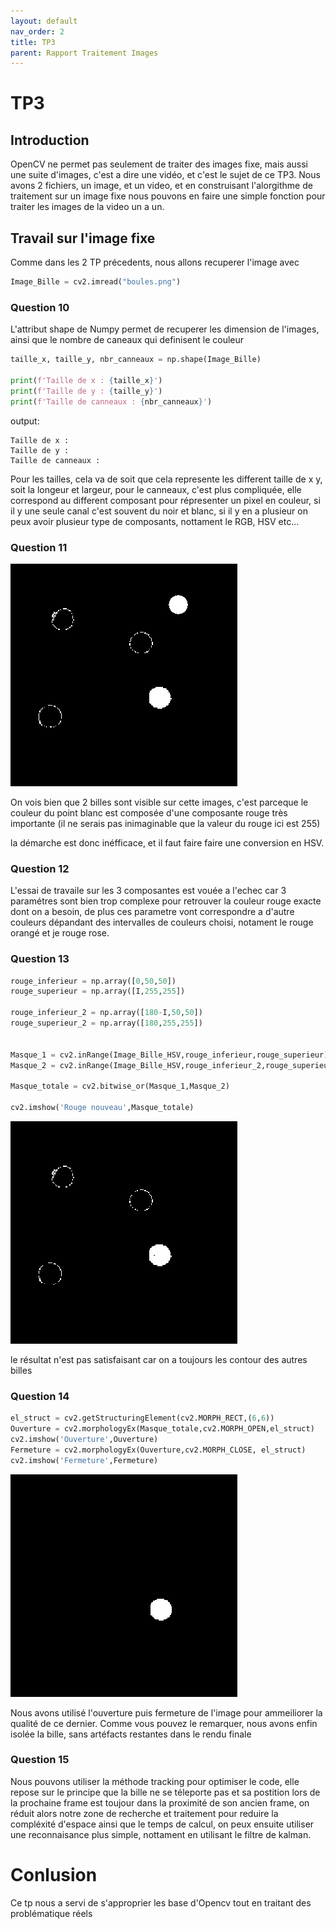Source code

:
 ```yaml
---
layout: default
nav_order: 2
title: TP3
parent: Rapport Traitement Images
---
```


# TP3 

## Introduction

OpenCV ne permet pas seulement de traiter des images fixe, mais aussi une suite d'images, c'est a dire une vidéo, et c'est le sujet de ce TP3.
Nous avons 2 fichiers, un image, et un video, et en construisant l'alorgithme de traitement sur un image fixe
nous pouvons en faire une simple fonction pour traiter les images de la video un a un.

## Travail sur l'image fixe

Comme dans les 2 TP précedents, nous allons recuperer l'image avec 

```python
Image_Bille = cv2.imread("boules.png")
```
### Question 10

L'attribut shape de Numpy permet de recuperer les dimension de l'images, ainsi que le nombre de caneaux qui definisent le couleur


```python
taille_x, taille_y, nbr_canneaux = np.shape(Image_Bille)

print(f'Taille de x : {taille_x}')
print(f'Taille de y : {taille_y}')
print(f'Taille de canneaux : {nbr_canneaux}')

```
output:
```
Taille de x : 
Taille de y :
Taille de canneaux : 
```

Pour les tailles, cela va de soit que cela represente les different taille de x y, soit la longeur et largeur, pour le canneaux, c'est plus compliquée, elle correspond au different composant pour répresenter un pixel en couleur, si il y une seule canal c'est souvent du noir et blanc, si il y en a plusieur on peux avoir plusieur type de composants, nottament le RGB, HSV etc...


### Question 11

![Image Rouge](Assets/TP3/Rouge.png)

On vois bien que 2 billes sont visible sur cette images, c'est parceque le couleur du point blanc est composée d'une composante rouge très importante (il ne serais pas inimaginable que la valeur du rouge ici est 255)

la démarche est donc inéfficace, et il faut faire faire une conversion en HSV.


###  Question 12

L'essai de travaile sur les 3 composantes est vouée a l'echec car 3 paramétres sont bien trop complexe pour retrouver la couleur rouge exacte dont on a besoin, de plus ces parametre vont correspondre a d'autre couleurs dépandant des intervalles de couleurs choisi, notament le rouge orangé et je rouge rose.


### Question 13

```python
rouge_inferieur = np.array([0,50,50])
rouge_superieur = np.array([I,255,255])

rouge_inferieur_2 = np.array([180-I,50,50])
rouge_superieur_2 = np.array([180,255,255])


Masque_1 = cv2.inRange(Image_Bille_HSV,rouge_inferieur,rouge_superieur)
Masque_2 = cv2.inRange(Image_Bille_HSV,rouge_inferieur_2,rouge_superieur_2)

Masque_totale = cv2.bitwise_or(Masque_1,Masque_2)

cv2.imshow('Rouge nouveau',Masque_totale)

```

![Rouge Nouveau](Assets/TP3/Rouge_nouveau.png)

le résultat n'est pas satisfaisant car on a toujours les contour des autres billes


### Question 14

```python
el_struct = cv2.getStructuringElement(cv2.MORPH_RECT,(6,6))
Ouverture = cv2.morphologyEx(Masque_totale,cv2.MORPH_OPEN,el_struct)
cv2.imshow('Ouverture',Ouverture)
Fermeture = cv2.morphologyEx(Ouverture,cv2.MORPH_CLOSE, el_struct)
cv2.imshow('Fermeture',Fermeture)

```
![Fermeture](Assets/TP3/Fermeture.png)

Nous avons utilisé l'ouverture puis fermeture de l'image pour ammeiliorer la qualité de ce dernier.
Comme vous pouvez le remarquer, nous avons enfin isolée la bille, sans artéfacts restantes dans le rendu finale

### Question 15

Nous pouvons utiliser la méthode tracking pour optimiser le code, elle repose sur le principe que la bille ne se téleporte pas et sa postition lors de la prochaine frame est toujour dans la proximité de son ancien frame,  on réduit alors notre zone de recherche et traitement pour reduire la compléxité d'espace ainsi que le temps de calcul, on peux ensuite utiliser une reconnaisance plus simple, nottament en utilisant le filtre de kalman.



# Conlusion


Ce tp nous a servi de s'approprier les base d'Opencv tout en traitant des problématique réels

..............................

> **Directions for this task**:
Transcribe every record above exactly as written, leaving out any pictures.

> **Task answer**:
Source code

:
 ```yaml
---
layout: default
nav_order: 2
title: TP3
parent: Rapport Traitement Images
---
```


# TP3 

## Introduction

OpenCV ne permet pas seulement de traiter des images fixe, mais aussi une suite d'images, c'est a dire une vidéo, et c'est le sujet de ce TP3.
Nous avons 2 fichiers, un image, et un video, et en construisant l'alorgithme de traitement sur un image fixe
nous pouvons en faire une simple fonction pour traiter les images de la video un a un.

## Travail sur l'image fixe

Comme dans les 2 TP précedents, nous allons recuperer l'image avec 

```python
Image_Bille = cv2.imread("boules.png")
```
### Question 10

L'attribut shape de Numpy permet de recuperer les dimension de l'images, ainsi que le nombre de caneaux qui definisent le couleur


```python
taille_x, taille_y, nbr_canneaux = np.shape(Image_Bille)

print(f'Taille de x : {taille_x}')
print(f'Taille de y : {taille_y}')
print(f'Taille de canneaux : {nbr_canneaux}')

```
output:
```
Taille de x : 
Taille de y :
Taille de canneaux : 
```

Pour les tailles, cela va de soit que cela represente les different taille de x y, soit la longeur et largeur, pour le canneaux, c'est plus compliquée, elle correspond au different composant pour répresenter un pixel en couleur, si il y une seule canal c'est souvent du noir et blanc, si il y en a plusieur on peux avoir plusieur type de composants, nottament le RGB, HSV etc...


### Question 11

![Image Rouge](Assets/TP3/Rouge.png)

On vois bien que 2 billes sont visible sur cette images, c'est parceque le couleur du point blanc est composée d'une composante rouge très importante (il ne serais pas inimaginable que la valeur du rouge ici est 255)

la démarche est donc inéfficace, et il faut faire faire une conversion en HSV.


###  Question 12

L'essai de travaile sur les 3 composantes est vouée a l'echec car 3 paramétres sont bien trop complexe pour retrouver la couleur rouge exacte dont on a besoin, de plus ces parametre vont correspondre a d'autre couleurs dépandant des intervalles de couleurs choisi, notament le rouge orangé et je rouge rose.


### Question 13

```python
rouge_inferieur = np.array([0,50,50])
rouge_superieur = np.array([I,255,255])

rouge_inferieur_2 = np.array([180-I,50,50])
rouge_superieur_2 = np.array([180,255,255])


Masque_1 = cv2.inRange(Image_Bille_HSV,rouge_inferieur,rouge_superieur)
Masque_2 = cv2.inRange(Image_Bille_HSV,rouge_inferieur_2,rouge_superieur_2)

Masque_totale = cv2.bitwise_or(Masque_1,Masque_2)

cv2.imshow('Rouge nouveau',Masque_totale)

```

![Rouge Nouveau](Assets/TP3/Rouge_nouveau.png)

le résultat n'est pas satisfaisant car on a toujours les contour des autres billes


### Question 14

```python
el_struct = cv2.getStructuringElement(cv2.MORPH_RECT,(6,6))
Ouverture = cv2.morphologyEx(Masque_totale,cv2.MORPH_OPEN,el_struct)
cv2.imshow('Ouverture',Ouverture)
Fermeture = cv2.morphologyEx(Ouverture,cv2.MORPH_CLOSE, el_struct)
cv2.imshow('Fermeture',Fermeture)

```
![Fermeture](Assets/TP3/Fermeture.png)

Nous avons utilisé l'ouverture puis fermeture de l'image pour ammeiliorer la qualité de ce dernier.
Comme vous pouvez le remarquer, nous avons enfin isolée la bille, sans artéfacts restantes dans le rendu finale

### Question 15

Nous pouvons utiliser la méthode tracking pour optimiser le code, elle repose sur le principe que la bille ne se téleporte pas et sa postition lors de la prochaine frame est toujour dans la proximité de son ancien frame,  on réduit alors notre zone de recherche et traitement pour reduire la compléxité d'espace ainsi que le temps de calcul, on peux ensuite utiliser une reconnaisance plus simple, nottament en utilisant le filtre de kalman.



# Conlusion


Ce tp nous a servi de s'approprier les base d'Opencv tout en traitant des problématique réels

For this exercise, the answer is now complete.